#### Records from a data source
··········
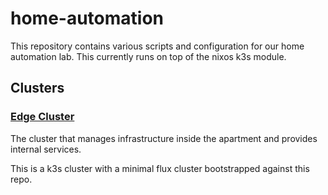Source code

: # home-automation

This repository contains various scripts and configuration for our home
automation lab. This currently runs on top of the nixos k3s module.

## Clusters

### [Edge Cluster](./edge-cluster)

The cluster that manages infrastructure inside the apartment and provides
internal services.

This is a k3s cluster with a minimal flux cluster bootstrapped against this
repo.
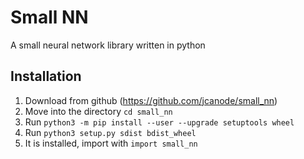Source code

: # Small NN

A small neural network library written in python

## Installation
1. Download from github (https://github.com/jcanode/small_nn)
2. Move into the directory `cd small_nn`
3. Run `python3 -m pip install --user --upgrade setuptools wheel`
4. Run `python3 setup.py sdist bdist_wheel`
5. It is installed, import with `import small_nn`
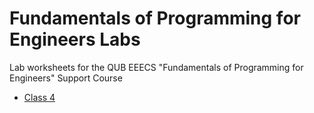 # Fundamentals of Programming for Engineers Labs
Lab worksheets for the QUB EEECS "Fundamentals of Programming for Engineers" Support Course

- [Class 4](class-4/README.md)
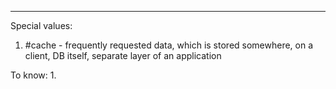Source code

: ***
Special values:

1. #cache - frequently requested data, which is stored somewhere, on a client, DB itself, separate layer of an application  

To know:
1. 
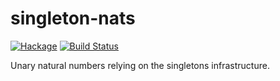 # singleton-nats

[![Hackage](https://img.shields.io/hackage/v/singleton-nats.svg)](https://hackage.haskell.org/package/singleton-nats) [![Build Status](https://secure.travis-ci.org/AndrasKovacs/singleton-nats.svg)](http://travis-ci.org/AndrasKovacs/singleton-nats)

Unary natural numbers relying on the singletons infrastructure.
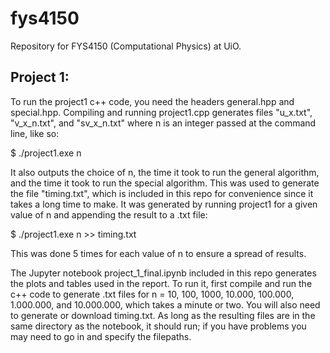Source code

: # fys4150

Repository for FYS4150 (Computational Physics) at UiO.

## Project 1:

To run the project1 c++ code, you need the headers general.hpp and special.hpp. Compiling and running project1.cpp generates files "u_x.txt", "v_x_n.txt", and "sv_x_n.txt" where n is an integer passed at the command line, like so:

$ ./project1.exe n

It also outputs the choice of n, the time it took to run the general algorithm, and the time it took to run the special algorithm. This was used to generate the file "timing.txt", which is included in this repo for convenience since it takes a long time to make. It was generated by running project1 for a given value of n and appending the result to a .txt file:

$ ./project1.exe n >> timing.txt

This was done 5 times for each value of n to ensure a spread of results. 

The Jupyter notebook project_1_final.ipynb included in this repo generates the plots and tables used in the report. To run it, first compile and run the c++ code to generate .txt files for n = 10, 100, 1000, 10.000, 100.000, 1.000.000, and 10.000.000, which takes a minute or two. You will also need to generate or download timing.txt. As long as the resulting files are in the same directory as the notebook, it should run; if you have problems you may need to go in and specify the filepaths.
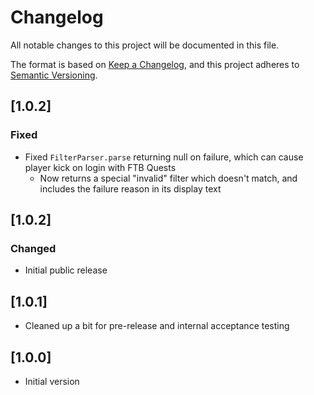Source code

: # Changelog
All notable changes to this project will be documented in this file.

The format is based on [Keep a Changelog](https://keepachangelog.com/en/1.0.0/),
and this project adheres to [Semantic Versioning](https://semver.org/spec/v2.0.0.html).

## [1.0.2]

### Fixed
* Fixed `FilterParser.parse` returning null on failure, which can cause player kick on login with FTB Quests
  * Now returns a special "invalid" filter which doesn't match, and includes the failure reason in its display text

## [1.0.2]

### Changed

* Initial public release

## [1.0.1]

* Cleaned up a bit for pre-release and internal acceptance testing

## [1.0.0]

* Initial version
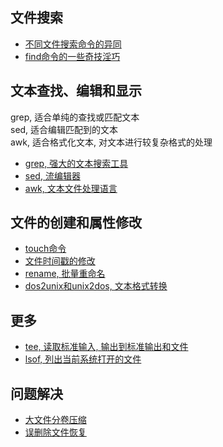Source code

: ## 文件搜索

+ [不同文件搜索命令的异同](https://github.com/HudsonWu/linuxStudying/blob/master/common/file/file_search/file_search_commands.md)
+ [find命令的一些奇技淫巧](https://github.com/HudsonWu/linuxStudying/blob/master/common/file/find.md)

## 文本查找、编辑和显示
grep, 适合单纯的查找或匹配文本<br/>
sed, 适合编辑匹配到的文本<br/>
awk, 适合格式化文本, 对文本进行较复杂格式的处理

+ [grep, 强大的文本搜索工具](https://github.com/HudsonWu/linuxStudying/blob/master/common/file/grep.md)
+ [sed, 流编辑器](https://github.com/HudsonWu/linuxStudying/blob/master/common/file/sed.md)
+ [awk, 文本文件处理语言](https://github.com/HudsonWu/linuxStudying/blob/master/common/file/awk.md)

## 文件的创建和属性修改

+ [touch命令](https://github.com/HudsonWu/linuxStudying/blob/master/common/file/touch.md)
+ [文件时间戳的修改](https://github.com/HudsonWu/linuxStudying/blob/master/common/file/timestamps.md)
+ [rename, 批量重命名](https://github.com/HudsonWu/linuxStudying/blob/master/common/file/rename.md)
+ [dos2unix和unix2dos, 文本格式转换](https://github.com/HudsonWu/linuxStudying/blob/master/common/file/dos2unix.md)

## 更多
+ [tee, 读取标准输入, 输出到标准输出和文件](https://github.com/HudsonWu/linuxStudying/blob/master/common/file/tee.md)
+ [lsof, 列出当前系统打开的文件](https://github.com/HudsonWu/linuxStudying/blob/master/common/file/lsof.md)

## 问题解决

+ [大文件分卷压缩](https://github.com/HudsonWu/linuxStudying/blob/master/common/file/sub_volume.md)
+ [误删除文件恢复](https://github.com/HudsonWu/linuxStudying/tree/master/common/file/delete_mistake)
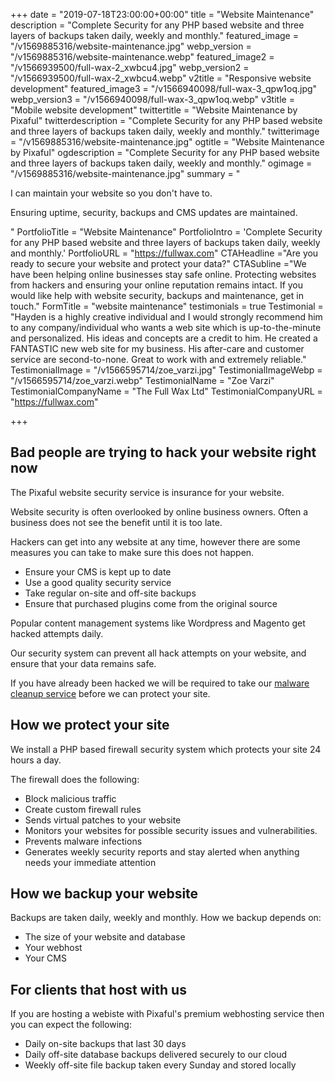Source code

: +++
date = "2019-07-18T23:00:00+00:00"
title = "Website Maintenance"
description = "Complete Security for any PHP based website and three layers of backups taken daily, weekly and monthly."
featured_image = "/v1569885316/website-maintenance.jpg"
webp_version = "/v1569885316/website-maintenance.webp"
featured_image2 = "/v1566939500/full-wax-2_xwbcu4.jpg"
webp_version2 = "/v1566939500/full-wax-2_xwbcu4.webp"
v2title = "Responsive website development"
featured_image3 = "/v1566940098/full-wax-3_qpw1oq.jpg"
webp_version3 = "/v1566940098/full-wax-3_qpw1oq.webp"
v3title = "Mobile website development"
twittertitle = "Website Maintenance by Pixaful"
twitterdescription = "Complete Security for any PHP based website and three layers of backups taken daily, weekly and monthly."
twitterimage = "/v1569885316/website-maintenance.jpg"
ogtitle = "Website Maintenance by Pixaful"
ogdescription = "Complete Security for any PHP based website and three layers of backups taken daily, weekly and monthly."
ogimage = "/v1569885316/website-maintenance.jpg"
summary = "<p>I can maintain your website so you don't have to.</p><p>Ensuring uptime, security, backups and CMS updates are maintained.</p>"
PortfolioTitle = "Website Maintenance"
PortfolioIntro = 'Complete Security for any PHP based website and three layers of backups taken daily, weekly and monthly.'
PortfolioURL = "https://fullwax.com"
CTAHeadline ="Are you ready to secure your website and protect your data?"
CTASubline ="We have been helping online businesses stay safe online. Protecting websites from hackers and ensuring your online reputation remains intact. If you would like help with website security, backups and maintenance, get in touch."
FormTitle = "website maintenance"
testimonials = true
 Testimonial = "Hayden is a highly creative individual and I would strongly recommend him to any company/individual who wants a web site which is up-to-the-minute and personalized. His ideas and concepts are a credit to him. He created a FANTASTIC new web site for my business. His after-care and customer service are second-to-none. Great to work with and extremely reliable."
 TestimonialImage = "/v1566595714/zoe_varzi.jpg"
 TestimonialImageWebp = "/v1566595714/zoe_varzi.webp"
 TestimonialName = "Zoe Varzi"
 TestimonialCompanyName = "The Full Wax Ltd"
 TestimonialCompanyURL = "https://fullwax.com"


+++
## Bad people are trying to hack your website right now

The Pixaful website security service is insurance for your website.

Website security is often overlooked by online business owners. Often a business does not see the benefit until it is too late.

Hackers can get into any website at any time, however there are some measures you can take to make sure this does not happen.

* Ensure your CMS is kept up to date
* Use a good quality security service
* Take regular on-site and off-site backups
* Ensure that purchased plugins come from the original source

Popular content management systems like Wordpress and Magento get hacked attempts daily.

Our security system can prevent all hack attempts on your website, and ensure that your data remains safe.

If you have already been hacked we will be required to take our <a href="#">malware cleanup service</a> before we can protect your site.

## How we protect your site

We install a PHP based firewall security system which protects your site 24 hours a day.

The firewall does the following:

* Block malicious traffic
* Create custom firewall rules
* Sends virtual patches to your website
* Monitors your websites for possible security issues and vulnerabilities. 
* Prevents malware infections
* Generates weekly security reports and stay alerted when anything needs your immediate attention

## How we backup your website

Backups are taken daily, weekly and monthly. How we backup depends on:

* The size of your website and database
* Your webhost
* Your CMS

## For clients that host with us

If you are hosting a webiste with Pixaful's premium webhosting service then you can expect the following:

* Daily on-site backups that last 30 days
* Daily off-site database backups delivered securely to our cloud
* Weekly off-site file backup taken every Sunday and stored locally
··········
#### WORK INSTRUCTION
Begin at the line above that has "The Pixaful website" and stop after the line that has "Popular content management", copying each line exactly and adding nothing else.

#### SOLUTION
The Pixaful website security service is insurance for your website.

Website security is often overlooked by online business owners. Often a business does not see the benefit until it is too late.

Hackers can get into any website at any time, however there are some measures you can take to make sure this does not happen.

* Ensure your CMS is kept up to date
* Use a good quality security service
* Take regular on-site and off-site backups
* Ensure that purchased plugins come from the original source

Popular content management systems like Wordpress and Magento get hacked attempts daily.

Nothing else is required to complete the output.